Üzerime ilk kez kar taneleri düştüğünde otuz yaşındaydım. Yeni bin yılı karşılayacağımız günde, Ankara'da Kızılay Meydanı'ndaydım. Balıkesir'de yaşadığımız günlerde de mutlaka böyle bir deneyim yaşamışımdır ama anımsayamıyorum; çok küçüktüm. Ankara'nın gri ve puslu havasına inat bembeyaz düşen kar tanelerini hissetmek için yüzümü gökyüzüne çevirmiştim. Mantomun üzerine düşen kristalleri hayranlıkla incelerken, şemsiyelerini açmış telaşla bir yerlere yetişmeye çalışan ciddi suratlı insanların bakışlarına aldırmıyordum bile...
Şimdi... Yine bir geçici görevde, yine Gömbe'deyim. Dışarıda dağlar, ağaçlar, taşlar herşey bembeyaz bir örtünün altında... Sessizlik ve huzur hüküm sürüyor dışarıda. İçeride de durum bundan çok farklı değil. Çıtır çıtır yanan bir soba, üzerinde cızırdayan bir demlik ve sıcacık bir çay...
Hava koşulları nedeniyle fazla hasta gelmiyor. Bu durumda bana da, bu boş zamanı değerlendirmek düşüyor. Daha fazla yazamayacağım. Çünkü kar topu oynamaya gidiyorum!

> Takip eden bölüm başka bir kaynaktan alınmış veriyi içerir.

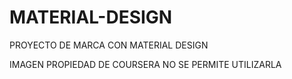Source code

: # MATERIAL-DESIGN
PROYECTO DE MARCA CON MATERIAL DESIGN


IMAGEN PROPIEDAD DE COURSERA 
NO SE PERMITE UTILIZARLA
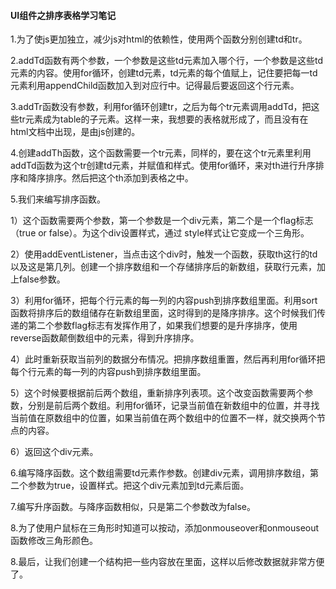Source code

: #### UI组件之排序表格学习笔记

1.为了使js更加独立，减少js对html的依赖性，使用两个函数分别创建td和tr。

2.addTd函数有两个参数，一个参数是这些td元素加入哪个行，一个参数是这些td元素的内容。使用for循环，创建td元素，td元素的每个值赋上，记住要把每一td元素利用appendChild函数加入到对应行中。记得最后要返回这个行元素。

3.addTr函数没有参数，利用for循环创建tr，之后为每个tr元素调用addTd，把这些tr元素成为table的子元素。这样一来，我想要的表格就形成了，而且没有在html文档中出现，是由js创建的。

4.创建addTh函数，这个函数需要一个tr元素，同样的，要在这个tr元素里利用addTd函数为这个tr创建td元素，并赋值和样式。使用for循环，来对th进行升序排序和降序排序。然后把这个th添加到表格之中。

5.我们来编写排序函数。

 1）这个函数需要两个参数，第一个参数是一个div元素，第二个是一个flag标志（true or false）。为这个div设置样式，通过 style样式让它变成一个三角形。

 2）使用addEventListener，当点击这个div时，触发一个函数，获取th这行的td以及这是第几列。创建一个排序数组和一个存储排序后的新数组，获取行元素，加上false参数。

 3）利用for循环，把每个行元素的每一列的内容push到排序数组里面。利用sort函数将排序后的数组储存在新数组里面，这时得到的是降序排序。这个时候我们传递的第二个参数flag标志有发挥作用了，如果我们想要的是升序排序，使用reverse函数颠倒数组中的元素，得到升序排序。

4）此时重新获取当前列的数据分布情况。把排序数组重置，然后再利用for循环把每个行元素的每一列的内容push到排序数组里面。

5）这个时候要根据前后两个数组，重新排序列表项。这个改变函数需要两个参数，分别是前后两个数组。利用for循环，记录当前值在新数组中的位置，并寻找当前值在原数组中的位置，如果当前值在两个数组中的位置不一样，就交换两个节点的内容。

6）返回这个div元素。

6.编写降序函数。这个数组需要td元素作参数。创建div元素，调用排序数组，第二个参数为true，设置样式。把这个div元素加到td元素后面。

7.编写升序函数。与降序函数相似，只是第二个参数改为false。

8.为了使用户鼠标在三角形时知道可以按动，添加onmouseover和onmouseout函数修改三角形颜色。

8.最后，让我们创建一个结构把一些内容放在里面，这样以后修改数据就非常方便了。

Not1: Fotoğraf makinesinin tarih ayarlarında hata varmış. Ama düzeltip tekrar çekme şansımız olamadı; çünkü pilin gücü yeterli değildi. Dorusu Tarih 20 Ocak 2009 Saat: 11 25 olacaktı...
Not 2: Aslında Gömbe'ye geleli neredeyse yirmi gün oldu. Ama örgü örüp, film seyretmekten yazmaya sıra gelmedi . Onları da başka bir zaman anlatırım artık... Görüşmek üzere...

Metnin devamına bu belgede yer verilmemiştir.